MAJIC: Leveraging Articulatory Motion for Speech-based Emotion Recognition

Source: arXiv:2606.18228 · Published 2026-06-16 · By Tanmay Srivastava, Paras Bhavnani, Benjir Alvee Islam, Shubham Jain

TL;DR

MAJIC introduces a multimodal speech emotion recognition (SER) system that integrates articulatory motion data from jaw and facial muscles, captured via wearable IMU sensors near the temporomandibular joint (TMJ), with traditional audio features. The motivation arises from a significant performance drop of prior SER models trained on acted, exaggerated emotional speech when applied to subtle, spontaneous expression by non-actors. MAJIC addresses this gap by engineering novel features from low-frequency jaw motion, mid-frequency facial vibrations, and high-frequency IMU components reflecting speech-induced vibrations. These articulatory signals complement audio prosodic features and help capture pre-speech emotional cues unavailable to audio-only systems. Evaluated on a dataset of 20 multilingual participants across multiple sessions and speech scenarios, including prompted and conversational speech, MAJIC achieves 93% accuracy and 91% F1 score, outperforming strong audio and prior multimodal baselines by substantial margins.

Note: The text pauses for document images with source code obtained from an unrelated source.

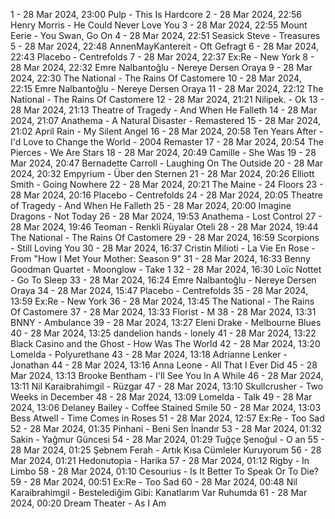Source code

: 1 - 28 Mar 2024, 23:00	Pulp - This Is Hardcore
2 - 28 Mar 2024, 22:56	Henry Morris - He Could Never Love You
3 - 28 Mar 2024, 22:55	Mount Eerie - You Swan, Go On
4 - 28 Mar 2024, 22:51	Seasick Steve - Treasures
5 - 28 Mar 2024, 22:48	AnnenMayKantereit - Oft Gefragt
6 - 28 Mar 2024, 22:43	Placebo - Centrefolds
7 - 28 Mar 2024, 22:37	Ex:Re - New York
8 - 28 Mar 2024, 22:32	Emre Nalbantoğlu - Nereye Dersen Oraya
9 - 28 Mar 2024, 22:30	The National - The Rains Of Castomere
10 - 28 Mar 2024, 22:15	Emre Nalbantoğlu - Nereye Dersen Oraya
11 - 28 Mar 2024, 22:12	The National - The Rains Of Castomere
12 - 28 Mar 2024, 21:21	Nilipek. - Ok
13 - 28 Mar 2024, 21:13	Theatre of Tragedy - And When He Falleth
14 - 28 Mar 2024, 21:07	Anathema - A Natural Disaster - Remastered
15 - 28 Mar 2024, 21:02	April Rain - My Silent Angel
16 - 28 Mar 2024, 20:58	Ten Years After - I'd Love to Change the World - 2004 Remaster
17 - 28 Mar 2024, 20:54	The Pierces - We Are Stars
18 - 28 Mar 2024, 20:49	Camille - She Was
19 - 28 Mar 2024, 20:47	Bernadette Carroll - Laughing On The Outside
20 - 28 Mar 2024, 20:32	Empyrium - Über den Sternen
21 - 28 Mar 2024, 20:26	Elliott Smith - Going Nowhere
22 - 28 Mar 2024, 20:21	The Maine - 24 Floors
23 - 28 Mar 2024, 20:16	Placebo - Centrefolds
24 - 28 Mar 2024, 20:05	Theatre of Tragedy - And When He Falleth
25 - 28 Mar 2024, 20:00	Imagine Dragons - Not Today
26 - 28 Mar 2024, 19:53	Anathema - Lost Control
27 - 28 Mar 2024, 19:46	Teoman - Renkli Rüyalar Oteli
28 - 28 Mar 2024, 19:44	The National - The Rains Of Castomere
29 - 28 Mar 2024, 16:59	Scorpions - Still Loving You
30 - 28 Mar 2024, 16:37	Cristin Milioti - La Vie En Rose - From "How I Met Your Mother: Season 9"
31 - 28 Mar 2024, 16:33	Benny Goodman Quartet - Moonglow - Take 1
32 - 28 Mar 2024, 16:30	Loïc Nottet - Go To Sleep
33 - 28 Mar 2024, 16:24	Emre Nalbantoğlu - Nereye Dersen Oraya
34 - 28 Mar 2024, 15:47	Placebo - Centrefolds
35 - 28 Mar 2024, 13:59	Ex:Re - New York
36 - 28 Mar 2024, 13:45	The National - The Rains Of Castomere
37 - 28 Mar 2024, 13:33	Florist - M
38 - 28 Mar 2024, 13:31	BNNY - Ambulance
39 - 28 Mar 2024, 13:27	Eleni Drake - Melbourne Blues
40 - 28 Mar 2024, 13:25	dandelion hands - lonely
41 - 28 Mar 2024, 13:22	Black Casino and the Ghost - How Was The World
42 - 28 Mar 2024, 13:20	Lomelda - Polyurethane
43 - 28 Mar 2024, 13:18	Adrianne Lenker - Jonathan
44 - 28 Mar 2024, 13:16	Anna Leone - All That I Ever Did
45 - 28 Mar 2024, 13:13	Brooke Bentham - I'll See You In A While
46 - 28 Mar 2024, 13:11	Nil Karaibrahimgil - Rüzgar
47 - 28 Mar 2024, 13:10	Skullcrusher - Two Weeks in December
48 - 28 Mar 2024, 13:09	Lomelda - Talk
49 - 28 Mar 2024, 13:06	Delaney Bailey - Coffee Stained Smile
50 - 28 Mar 2024, 13:03	Bess Atwell - Time Comes in Roses
51 - 28 Mar 2024, 12:57	Ex:Re - Too Sad
52 - 28 Mar 2024, 01:35	Pinhani - Beni Sen İnandır
53 - 28 Mar 2024, 01:32	Sakin - Yağmur Güncesi
54 - 28 Mar 2024, 01:29	Tuğçe Şenoğul - O an
55 - 28 Mar 2024, 01:25	Şebnem Ferah - Artık Kısa Cümleler Kuruyorum
56 - 28 Mar 2024, 01:21	Hedonutopia - Harika
57 - 28 Mar 2024, 01:12	Rigby - In Limbo
58 - 28 Mar 2024, 01:10	Cesourius - Is It Better To Speak Or To Die?
59 - 28 Mar 2024, 00:51	Ex:Re - Too Sad
60 - 28 Mar 2024, 00:48	Nil Karaibrahimgil - Bestelediğim Gibi: Kanatlarım Var Ruhumda
61 - 28 Mar 2024, 00:20	Dream Theater - As I Am
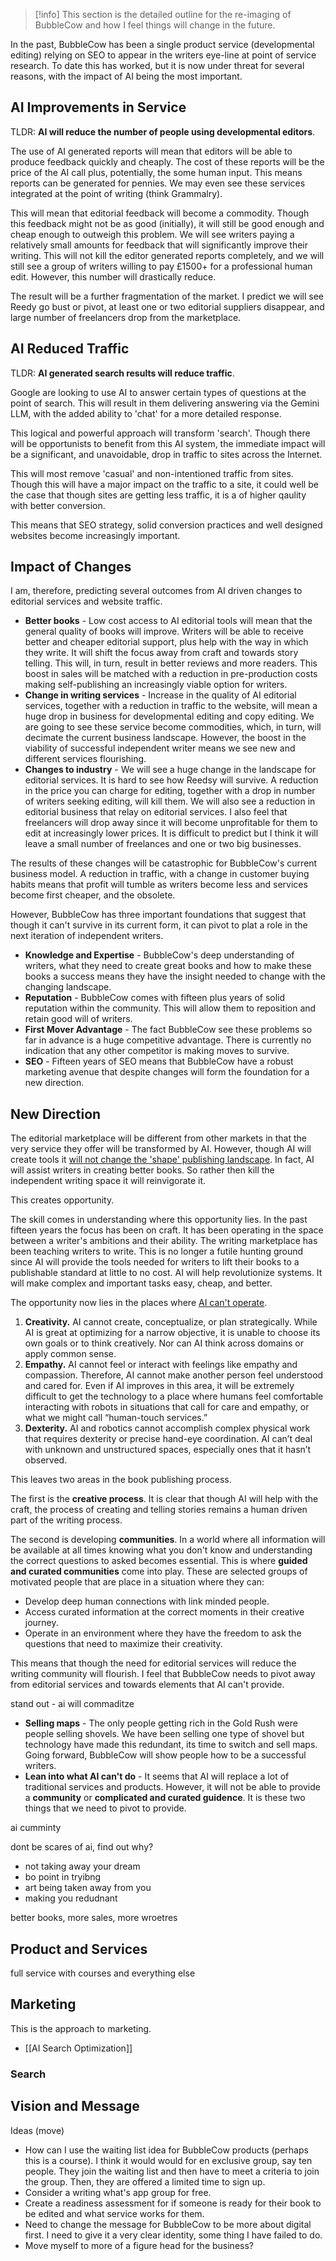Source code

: > [!info] 
>  This section is the detailed outline for the re-imaging of BubbleCow and how I feel things will change in the future.

In the past, BubbleCow has been a single product service (developmental editing) relying on SEO to appear in the writers eye-line at point of service research. To date this has worked, but it is now under threat for several reasons, with the impact of AI being the most important.
## AI Improvements in Service
TLDR: **AI will reduce the number of people using developmental editors**. 

The use of AI generated reports will mean that editors will be able to produce feedback quickly and cheaply. The cost of these reports will be the price of the AI call plus, potentially, the some human input. This means reports can be generated for pennies. We may even see these services integrated at the point of writing (think Grammalry).

This will mean that editorial feedback will become a commodity. Though this feedback might not be as good (initially), it will still be good enough and cheap enough to outweigh this problem. We will see writers paying a relatively small amounts for feedback that will significantly improve their writing. This will not kill the editor generated reports completely, and we will still see a group of writers willing to pay £1500+ for a professional human edit. However, this number will drastically reduce. 

The result will be a further fragmentation of the market. I predict we will see Reedy go bust or pivot, at least one or two editorial suppliers disappear, and large number of freelancers drop from the marketplace.  
## AI Reduced Traffic
TLDR: **AI generated search results will reduce traffic**. 

Google are looking to use AI to answer certain types of questions at the point of search. This will result in them delivering answering via the Gemini LLM, with the added ability to 'chat' for a more detailed response. 

This logical and powerful approach will transform 'search'. Though there will be opportunists to benefit from this AI system, the immediate impact will be a significant, and unavoidable, drop in traffic to sites across the Internet. 

This will most remove 'casual' and non-intentioned traffic from sites. Though this will have a major impact on the traffic to a site, it could well be the case that though sites are getting less traffic, it is a of higher qaulity with better conversion. 

This means that SEO strategy, solid conversion practices and well designed websites become increasingly important. 
## Impact of Changes
I am, therefore, predicting several outcomes from AI driven changes to editorial services and website traffic.

- **Better books** - Low cost access to AI editorial tools will mean that the general quality of books will improve. Writers will be able to receive better and cheaper editorial support, plus help with the way in which they write. It will shift the focus away from craft and towards story telling.  This will, in turn, result in better reviews and more readers. This boost in sales will be matched with a reduction in pre-production costs making self-publishing an increasingly viable option for writers. 
- **Change in writing services** - Increase in the quality of AI editorial services, together with a reduction in traffic to the website, will mean a huge drop in business for developmental editing and copy editing. We are going to see these service become commodities, which, in turn, will decimate the current business landscape. However, the boost in the viability of successful independent writer means we see new and different services flourishing.
- **Changes to industry** - We will see a huge change in the landscape for editorial services. It is hard to see how Reedsy will survive. A reduction in the price you can charge for editing, together with a drop in number of writers seeking editing, will kill them. We will also see a reduction in editorial business that relay on editorial services. I also feel that freelancers will drop away since it will become unprofitable for them to edit at increasingly lower prices. It is difficult to predict but I think it will leave a small number of freelances and one or two big businesses. 

The results of these changes will be catastrophic for BubbleCow's current business model. A reduction in traffic, with a change in customer buying habits means that profit will tumble as writers become less and services become first cheaper, and the obsolete. 

However, BubbleCow has three important foundations that suggest that though it can't survive in its current form, it can pivot to plat a role in the next iteration of independent writers.

- **Knowledge and Expertise** - BubbleCow's deep understanding of writers, what they need to create great books and how to make these books a success means they have the insight needed to change with the changing landscape. 
- **Reputation** - BubbleCow comes with fifteen plus years of solid reputation within the community. This will allow them to reposition and retain good will of writers. 
- **First Mover Advantage** - The fact BubbleCow see these problems so far in advance is a huge competitive advantage. There is currently no indication that any other competitor is making moves to survive. 
- **SEO** - Fifteen years of SEO means that BubbleCow have a robust marketing avenue that despite changes will form the foundation for a new direction. 
## New Direction
The editorial marketplace will be different from other markets in that the very service they offer will be transformed by AI. However, though AI will create tools it [will not change the 'shape' publishing landscape](https://longform.asmartbear.com/ai-startups/). In fact, AI will assist writers in creating better books. So rather then kill the independent writing space it will reinvigorate it.

This creates opportunity. 

The skill comes in understanding where this opportunity lies. In the past fifteen years the focus has been on craft. It has been operating in the space between a writer's ambitions and their ability. The writing marketplace has been teaching writers to write. This is no longer a futile hunting ground since AI will provide the tools needed for writers to lift their books to a publishable standard at little to no cost.  AI will help revolutionize systems. It will make complex and important tasks easy, cheap, and better. 

The opportunity now lies in the places where [AI can't operate](https://bigthink.com/the-future/what-ai-cannot-do/). 

1. **Creativity.** AI cannot create, conceptualize, or plan strategically. While AI is great at optimizing for a narrow objective, it is unable to choose its own goals or to think creatively. Nor can AI think across domains or apply common sense.
2. **Empathy.** AI cannot feel or interact with feelings like empathy and compassion. Therefore, AI cannot make another person feel understood and cared for. Even if AI improves in this area, it will be extremely difficult to get the technology to a place where humans feel comfortable interacting with robots in situations that call for care and empathy, or what we might call “human-touch services.”
3. **Dexterity.** AI and robotics cannot accomplish complex physical work that requires dexterity or precise hand-eye coordination. AI can’t deal with unknown and unstructured spaces, especially ones that it hasn’t observed.

This leaves two areas in the book publishing process.

The first is the **creative process**. It is clear that though AI will help with the craft, the process of creating and telling stories remains a human driven part of the writing process. 

The second is developing **communities**. In a world where all information will be available at all times knowing what you don't know and understanding the correct questions to asked becomes essential. This is where **guided and curated communities** come into play. These are selected groups of motivated people that are place in a situation where they can:

- Develop deep human connections with link minded people. 
- Access curated information at the correct moments in their creative journey. 
- Operate in an environment where they have the freedom to ask the questions that need to maximize their creativity. 


This means that though the need for editorial services will reduce the writing community will flourish. I feel that BubbleCow needs to pivot away from editorial services and towards elements that AI can't provide. 


stand out - ai will commaditze
- **Selling maps** - The only people getting rich in the Gold Rush were people selling shovels. We have been selling one type of shovel but technology have made this redundant, its time to switch and sell maps. Going forward, BubbleCow will show people how to be a successful writers.  
- **Lean into what AI can't do** - It seems that AI will replace a lot of traditional services and products. However, it will not be able to provide a **community** or **complicated and curated guidence**. It is these two things that we need to pivot to provide. 

ai cumminty


dont be scares of ai, find out why?
- not taking away your dream
- bo point in tryibng
- art being taken away from you
- making you redudnant

better books, more sales, more wroetres

## Product and Services

full service with courses and everything else


## Marketing
This is the approach to marketing.
 - [[AI Search Optimization]]
### Search



## Vision and Message


Ideas (move)
- How can I use the waiting list idea for BubbleCow products (perhaps this is a course). I think it would would for en exclusive group, say ten people. They join the waiting list and then have to meet a criteria to join the group. Then, they are offered a limited time to sign up. 
- Consider a writing what's app group for free.
- Create a readiness assessment for if someone is ready for their book to be edited and what service works for them.
- Need to change the message for BubbleCow to be more about digital first. I need to give it a very clear identity, some thing I have failed to do. 
- Move myself to more of a figure head for the business?


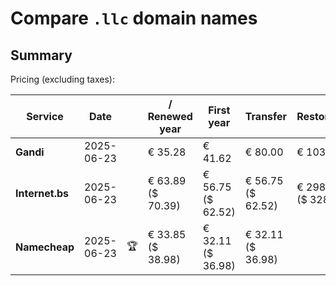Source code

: # Compare `.llc` domain names

## Summary

Pricing (excluding taxes):

| Service | Date |  | / Renewed year | First year | Transfer | Restoration |
|--|--|--|--|--|--|--|
| **Gandi** | 2025-06-23 |  | € 35.28 | € 41.62 | € 80.00 | € 103.89 |
| **Internet.bs** | 2025-06-23 |  | € 63.89<br>($ 70.39) | € 56.75<br>($ 62.52) | € 56.75<br>($ 62.52) | € 298.25<br>($ 328.59) |
| **Namecheap** | 2025-06-23 | 🏆 | € 33.85<br>($ 38.98) | € 32.11<br>($ 36.98) | € 32.11<br>($ 36.98) |  |
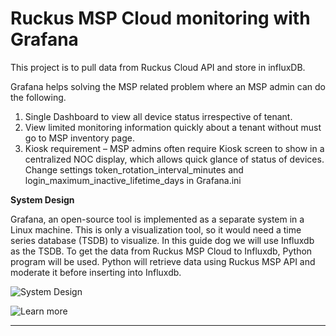 Ruckus MSP Cloud monitoring with Grafana
========================================

This project is to pull data from Ruckus Cloud API and store in influxDB.

Grafana helps solving the MSP related problem where an MSP admin can do the following.
1.	Single Dashboard to view all device status irrespective of tenant. 
2.	View limited monitoring information quickly about a tenant without must go to MSP inventory page.
3.	Kiosk requirement – MSP admins often require Kiosk screen to show in a centralized NOC display, which allows quick glance of status of devices. Change settings token_rotation_interval_minutes and login_maximum_inactive_lifetime_days in Grafana.ini 

<b>System Design</b>

Grafana, an open-source tool is implemented as a separate system in a Linux machine. This is only a visualization tool, so it would need a time series database (TSDB) to visualize. In this guide dog we will use Influxdb as the TSDB.
To get the data from Ruckus MSP Cloud to Influxdb, Python program will be used. Python will retrieve data using Ruckus MSP API and moderate it before inserting into Influxdb. 

![System Design](https://github.com/indhradhanush/rkscldmsp_grafana/blob/main/docs/sysdes.PNG?raw=true)

![Learn more](https://ruckus.cloud)

---------------
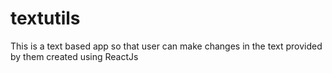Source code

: # textutils
 This is a text based app  so that user can  make changes in the text provided by them created using ReactJs
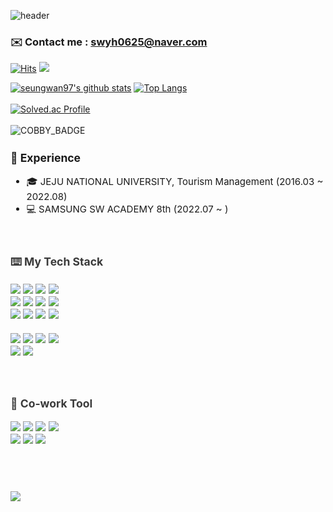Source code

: ![header](https://capsule-render.vercel.app/api?type=waving&color=gradient&height=250&section=header&text=Seungwan&fontSize=90)

### ✉️ Contact me : swyh0625@naver.com

[![Hits](https://hits.seeyoufarm.com/api/count/incr/badge.svg?url=https%3A%2F%2Fgithub.com%2Fseungwan97&count_bg=%23FFC744&title_bg=%23FF9A35&icon=googlefit.svg&icon_color=%23fff&title=hits&edge_flat=false)](https://hits.seeyoufarm.com) <a href="https://www.instagram.com/naw___s.k/" target="_blank"><img src="https://img.shields.io/badge/Instagram-FF9A35?style=plastic-square&logo=Instagram&logoColor=FFF&textColor=FFF"/></a>

 [![seungwan97's github stats](https://github-readme-stats.vercel.app/api?username=seungwan97&count_private=true&bg_color=30,FFC744,FF9A35&title_color=fff&text_color=fff)](https://github.com/anuraghazra/github-readme-stats) [![Top Langs](https://github-readme-stats.vercel.app/api/top-langs/?username=seungwan97&bg_color=30,FFC944,FF9A35&layout=compact&title_color=FFF&&text_color=fff)](https://github.com/anuraghazra/github-readme-stats) <br><br> [![Solved.ac Profile](http://mazassumnida.wtf/api/v2/generate_badge?boj=younhaholic97)](https://solved.ac/백준아이디/) <br><br>
 ![COBBY_BADGE](https://cobby-play.com/api/user/badge/seungwan97?theme=3)

</p>

<div align = "left" style="font-size:15px">
  <h3> 📝 Experience </h3>
  
  - 🎓 JEJU NATIONAL UNIVERSITY, Tourism Management (2016.03 ~ 2022.08)
  - 💻 SAMSUNG SW ACADEMY 8th (2022.07 ~ )
</div>
<br>
<div align = "left" style="font-size:15px;color:#3a3a3a">
  <h3> ⌨️ My Tech Stack </h3>
  
<img src="https://img.shields.io/badge/html5-E34F26?style=plastic-square&logo=html5&logoColor=white" />
<img src="https://img.shields.io/badge/css3-1572B6?style=plastic-square&logo=css3&logoColor=white" />
<img src="https://img.shields.io/badge/scss-CC6699?style=plastic-square&logo=Sass&logoColor=white" />
<img src="https://img.shields.io/badge/bootstrap-7952B3?style=plastic-square&logo=Bootstrap&logoColor=white"/> 
<br>
<img src="https://img.shields.io/badge/javascript-F7DF1E?style=plastic-square&logo=JavaScript&logoColor=white&textColor=FFF"/>
<img src="https://img.shields.io/badge/node.js-339933?style=plastic-square&logo=Node.js&logoColor=white">
<img src="https://img.shields.io/badge/Vue.js-4FC08D?style=plastic-square&logo=Vue.js&logoColor=white" />
<img src="https://img.shields.io/badge/React.js-61DAFB?style=plastic-square&logo=React&logoColor=white&textColor=FFF"/>
<br>
<img src="https://img.shields.io/badge/Redux-764ABC?style=plastic-square&logo=Redux&logoColor=white"/>
<img src="https://img.shields.io/badge/styled-components-DB7093?style=plastic-square&logo=styled-components&logoColor=white" />
<img src="https://img.shields.io/badge/Next.js-000000?style=plastic-square&logo=Next.js&logoColor=white"/>
<img src="https://img.shields.io/badge/typescript-3178C6?style=plastic-square&logo=TypeScript&logoColor=white"/>   
<br>
<br> 
 
<img src="https://img.shields.io/badge/python-3776AB?style=plastic-square&logo=python&logoColor=white" />
<img src="https://img.shields.io/badge/java-C71A36?style=plastic-square&logo=OpenJDK&logoColor=white" />
<img src="https://img.shields.io/badge/Spring-6DB33F?style=plastic-square&logo=Spring&logoColor=white"/>
<img src="https://img.shields.io/badge/Spring Boot-6DB33F?style=plastic-square&logo=Spring Boot&logoColor=white" />
<br> 
<img src="https://img.shields.io/badge/MySQL-4479A1?style=plastic-square&logo=MySql&logoColor=white"/>
<img src="https://img.shields.io/badge/git-F05032?style=plastic-square&logo=git&logoColor=white" />
<div>
  

<br>
<br>

<div align = "left" style="font-size:15px;color:#3a3a3a">
  <h3> 👋 Co-work Tool </h3>

<img src="https://img.shields.io/badge/Jira-0052CC?style=plastic-square&logo=Jira Software&logoColor=white">
<img src="https://img.shields.io/badge/GitHub-181717?style=plastic-square&logo=GitHub&logoColor=white">
<img src="https://img.shields.io/badge/GitLab-FC6D26?style=plastic-square&logo=GitLab&logoColor=white">
<img src="https://img.shields.io/badge/Mattermost-0058CC?style=plastic-square&logo=Mattermost&logoColor=white">
<br> 
<img src="https://img.shields.io/badge/Notion-000000?style=plastic-square&logo=Notion&logoColor=white">
<img src="https://img.shields.io/badge/Figma-F24E1E?style=plastic-square&logo=Figma&logoColor=white">
<img src="https://img.shields.io/badge/Google Sheets-34A853?style=plastic-square&logo=Google Sheets&logoColor=white">
<br>
</div>



<br>
<br>
<br>
  
</p>

<img src="https://capsule-render.vercel.app/api?type=waving&color=timeGradient&height=100&section=footer&%20render&fontSize=90"/>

The core innovation of MAJIC lies in leveraging a lightweight, privacy-preserving IMU sensor to capture biomechanical articulatory features linked to emotional states, combined with a multi-task learning model that jointly predicts emotion category, valence, and arousal, incorporating semantic relationships via pretrained text embeddings. The system demonstrates robustness across users, languages, and less exaggerated emotional speech, using personalized adaptation with limited per-user data. These results highlight the complementary value of articulatory motion sensing for robust real-world speech emotion recognition beyond constrained scripted datasets.

Key findings

  • MAJIC achieves 93% accuracy and 91% F1 score on a dataset of 20 participants spanning 10 languages, surpassing audio-only baselines by at least 26.2% F1 score.
  • State-of-the-art audio-only SER accuracy drops from ~85% on professional actor speech to 65% for non-actors; combined audio+text models drop from 88% to 44.3%.
  • Jaw motion features (0-5 Hz) such as sharpness and smoothness reliably distinguish emotions, with anger showing sharp, irregular motion and sadness smoother, more regular motion.
  • Facial vibration features (5-20 Hz) characterize muscle tension patterns, with high tremor spectral power for fear and disgust and low tremors for happiness and neutral states.
  • High-frequency IMU components (20-50 Hz) capture speech-induced mechanical vibrations correlating with emotional arousal; anger and disgust exhibit higher energy than fear or sadness.
  • Pre-speech articulatory motion analysis (jaw displacement and build-up rate) provides emotion-discriminative cues preceding vocalization.
  • Multi-task learning combining categorical emotions and valence-arousal prediction, guided by semantic relationships from RoBERTa embeddings, improves emotion recognition robustness.
  • Leave-one-user-out cross-validation with 20% user-specific fine-tuning achieves consistent generalization across languages, speech scenarios, and phrase variations.

Threat model

The adversary is the inherent variability and subtlety of emotional expression by everyday, non-actor speakers, whose emotional cues in speech are less exaggerated and harder to classify than acted speech. The system assumes no direct adversarial attacks but must contend with ambient body and head motion noise interfering with the jaw motion sensing. It cannot rely on intrusive, privacy-sensitive modalities or professional actor datasets. It cannot control or know the speaker's linguistic content or emotional intensity a priori.

Methodology — deep read

The study targets the threat model of non-actor speakers who exhibit subtle, non-exaggerated emotional speech patterns that challenge conventional SER trained primarily on acted data. The adversary in this context is variability in natural emotion expression that reduces recognition accuracy. The method assumes access to both multimodal sensor data and participant self-reported emotion labels but no invasive or privacy-sensitive modalities.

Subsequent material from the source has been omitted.